Tiller, the co-defensive player of the year in the Big 12, made 10-of-16 shots and had three steals. He was averaging only eight points per game.
"His energy was just contagious," Anderson said. "I thought he was like a pit bull in a china shop out there. He was going everywhere, just bowling down everybody. He was wherever the ball was."
Lyons was 11-for-18 from the foul line but made four straight in the final 1 1/2 minutes. In all, a whopping 77 free throws were taken, with Missouri making 30 of 45.

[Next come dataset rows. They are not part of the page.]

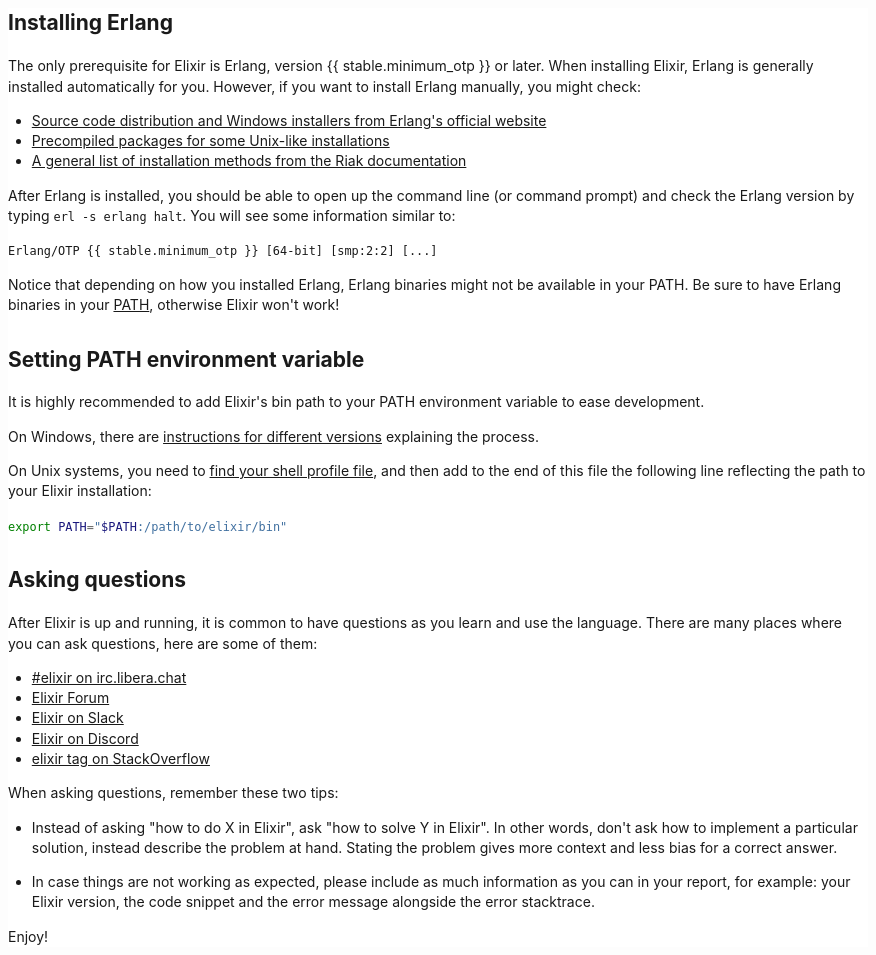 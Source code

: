 ## Installing Erlang

The only prerequisite for Elixir is Erlang, version {{ stable.minimum_otp }} or later. When installing Elixir, Erlang is generally installed automatically for you. However, if you want to install Erlang manually, you might check:

  * [Source code distribution and Windows installers from Erlang's official website](http://www.erlang.org/downloads.html)
  * [Precompiled packages for some Unix-like installations](https://www.erlang-solutions.com/resources/download.html)
  * [A general list of installation methods from the Riak documentation](https://docs.riak.com/riak/kv/latest/setup/installing/source/erlang/)

After Erlang is installed, you should be able to open up the command line (or command prompt) and check the Erlang version by typing `erl -s erlang halt`. You will see some information similar to:

    Erlang/OTP {{ stable.minimum_otp }} [64-bit] [smp:2:2] [...]

Notice that depending on how you installed Erlang, Erlang binaries might not be available in your PATH. Be sure to have Erlang binaries in your [PATH](https://en.wikipedia.org/wiki/Environment_variable), otherwise Elixir won't work!

## Setting PATH environment variable

It is highly recommended to add Elixir's bin path to your PATH environment variable to ease development.

On Windows, there are [instructions for different versions](http://www.computerhope.com/issues/ch000549.htm) explaining the process.

On Unix systems, you need to [find your shell profile file](https://unix.stackexchange.com/a/117470/101951), and then add to the end of this file the following line reflecting the path to your Elixir installation:

```bash
export PATH="$PATH:/path/to/elixir/bin"
```

## Asking questions

After Elixir is up and running, it is common to have questions as you learn and use the language. There are many places where you can ask questions, here are some of them:

  * [#elixir on irc.libera.chat](irc://irc.libera.chat/elixir)
  * [Elixir Forum](http://elixirforum.com)
  * [Elixir on Slack](https://elixir-slack.community)
  * [Elixir on Discord](https://discord.gg/elixir)
  * [elixir tag on StackOverflow](https://stackoverflow.com/questions/tagged/elixir)

When asking questions, remember these two tips:

  * Instead of asking "how to do X in Elixir", ask "how to solve Y in Elixir". In other words, don't ask how to implement a particular solution, instead describe the problem at hand. Stating the problem gives more context and less bias for a correct answer.

  * In case things are not working as expected, please include as much information as you can in your report, for example: your Elixir version, the code snippet and the error message alongside the error stacktrace.

Enjoy!

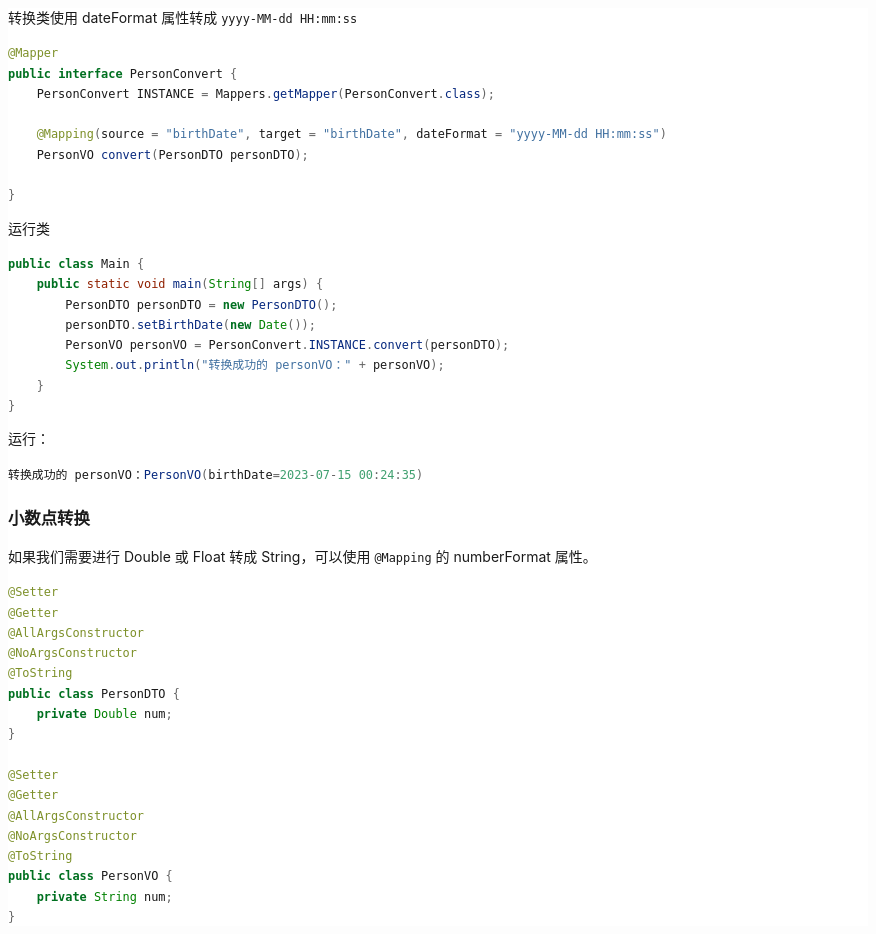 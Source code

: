 转换类使用 dateFormat 属性转成 `yyyy-MM-dd HH:mm:ss`

```java
@Mapper
public interface PersonConvert {
    PersonConvert INSTANCE = Mappers.getMapper(PersonConvert.class);

    @Mapping(source = "birthDate", target = "birthDate", dateFormat = "yyyy-MM-dd HH:mm:ss")
    PersonVO convert(PersonDTO personDTO);

}
```

运行类

```java
public class Main {
    public static void main(String[] args) {
        PersonDTO personDTO = new PersonDTO();
        personDTO.setBirthDate(new Date());
        PersonVO personVO = PersonConvert.INSTANCE.convert(personDTO);
        System.out.println("转换成功的 personVO：" + personVO);
    }
}
```

运行：

```java
转换成功的 personVO：PersonVO(birthDate=2023-07-15 00:24:35)
```

### 小数点转换

如果我们需要进行 Double 或 Float 转成 String，可以使用 `@Mapping` 的 numberFormat 属性。

```java
@Setter
@Getter
@AllArgsConstructor
@NoArgsConstructor
@ToString
public class PersonDTO {
    private Double num;
}

@Setter
@Getter
@AllArgsConstructor
@NoArgsConstructor
@ToString
public class PersonVO {
    private String num;
}


```
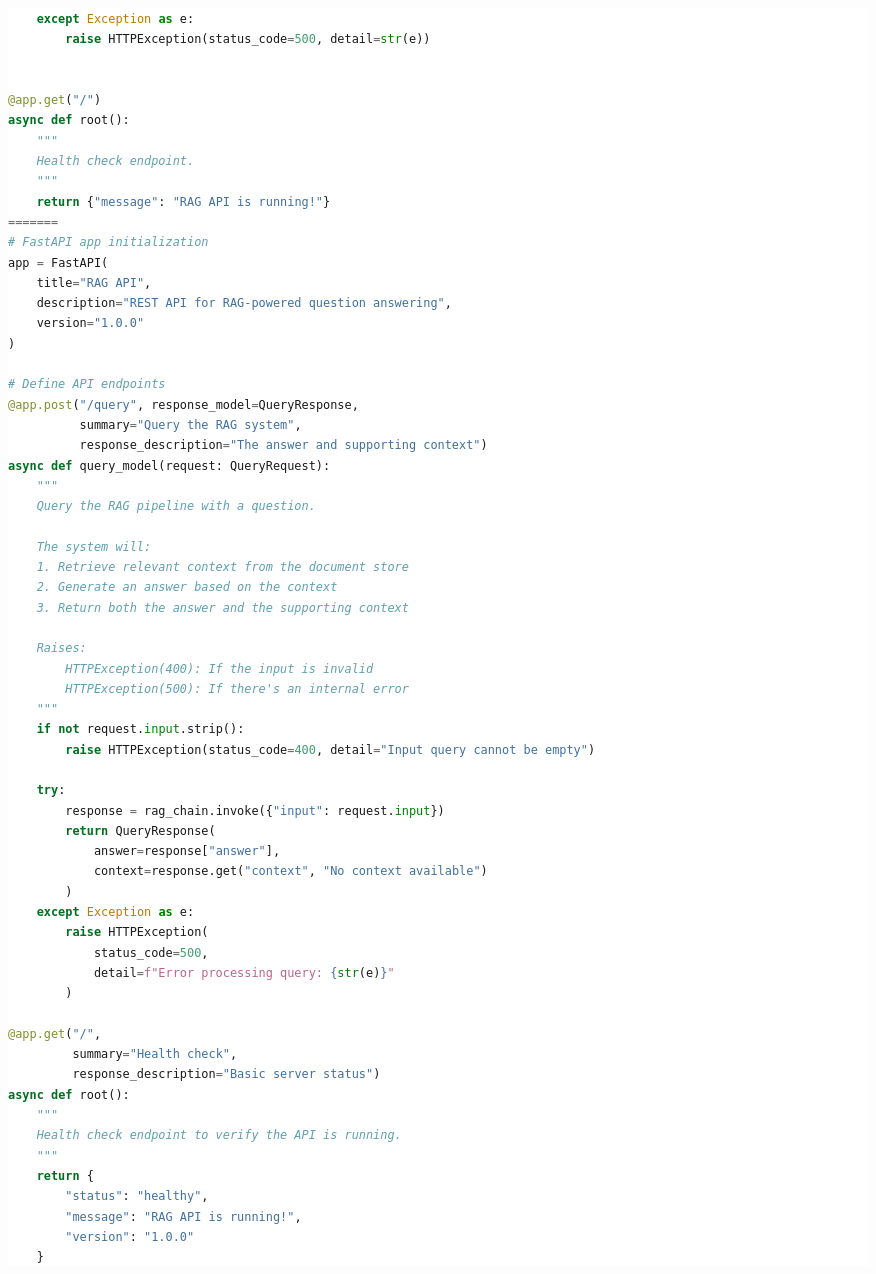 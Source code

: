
 ```python
    except Exception as e:
        raise HTTPException(status_code=500, detail=str(e))


@app.get("/")
async def root():
    """
    Health check endpoint.
    """
    return {"message": "RAG API is running!"}
=======
# FastAPI app initialization
app = FastAPI(
    title="RAG API",
    description="REST API for RAG-powered question answering",
    version="1.0.0"
)

# Define API endpoints
@app.post("/query", response_model=QueryResponse, 
          summary="Query the RAG system",
          response_description="The answer and supporting context")
async def query_model(request: QueryRequest):
    """
    Query the RAG pipeline with a question.
    
    The system will:
    1. Retrieve relevant context from the document store
    2. Generate an answer based on the context
    3. Return both the answer and the supporting context
    
    Raises:
        HTTPException(400): If the input is invalid
        HTTPException(500): If there's an internal error
    """
    if not request.input.strip():
        raise HTTPException(status_code=400, detail="Input query cannot be empty")
        
    try:
        response = rag_chain.invoke({"input": request.input})
        return QueryResponse(
            answer=response["answer"],
            context=response.get("context", "No context available")
        )
    except Exception as e:
        raise HTTPException(
            status_code=500,
            detail=f"Error processing query: {str(e)}"
        )

@app.get("/", 
         summary="Health check",
         response_description="Basic server status")
async def root():
    """
    Health check endpoint to verify the API is running.
    """
    return {
        "status": "healthy",
        "message": "RAG API is running!",
        "version": "1.0.0"
    }

```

Missouri is among the last eight teams left in the NCAA tournament in just its third season under Anderson, a Nolan Richardson disciple who coached the last Conference USA team to beat Calipari's Memphis team -- that was for UAB 62 games ago.
This was Tigers vs. Tigers in a matchup not only of nicknames but in-your-face, high-energy styles.
Missouri overwhelmed Memphis with a 27-7 run that spanned the final four minutes of the first half and the first four minutes of the second.
Matt Lawrence's third 3-pointer of the night -- in four attempts -- put Missouri ahead 64-40 with 16 minutes to play.
"I don't think we lost our composure," Dozier said, "but maybe on the defensive end a little bit. We weren't talking."
In its fourth straight regional semifinal appearance, Memphis finally turned up the pressure to force a series of turnovers that got the Conference USA champs back in the game.
Shawn Taggart's rebound dunk cut it to 89-83 with 2:14 left, but Zaire Taylor sank two free throws to boost the lead to 91-83. Lyons made two free throws with 1:30 left, then two more with 1:21 to go and it was 95-85.
Lawrence had started it all for Missouri with a 3-pointer that ignited an 11-1 run. The Tigers took a 37-29 lead on Tiller's inside basket with 5:39 left in the half.
After one of many driving layups by the freshman Evans cut it to 37-33, Missouri outscored Memphis 12-3 the rest of the half. Calipari aided the spurt with a technical foul. That resulted in one of two free throws by Lawrence, then another inside basket by Tiller.
Denmon banked in a long shot with 21.2 seconds left, and the officials stopped play to study the video before deciding it was a 2-pointer. There certainly was no question on his next shot. After Taggart's dunk for Memphis with just under four to seconds to go, Missouri got the ball to Denmon, who let fly with defenders around him, a shot that hit nothing but the net as the horn blared.
"It is funny because coach had us practicing that the whole tournament," teammate Zaire Taylor said. "Every day at the end of practice we get two shots each. I like to believe it paid off."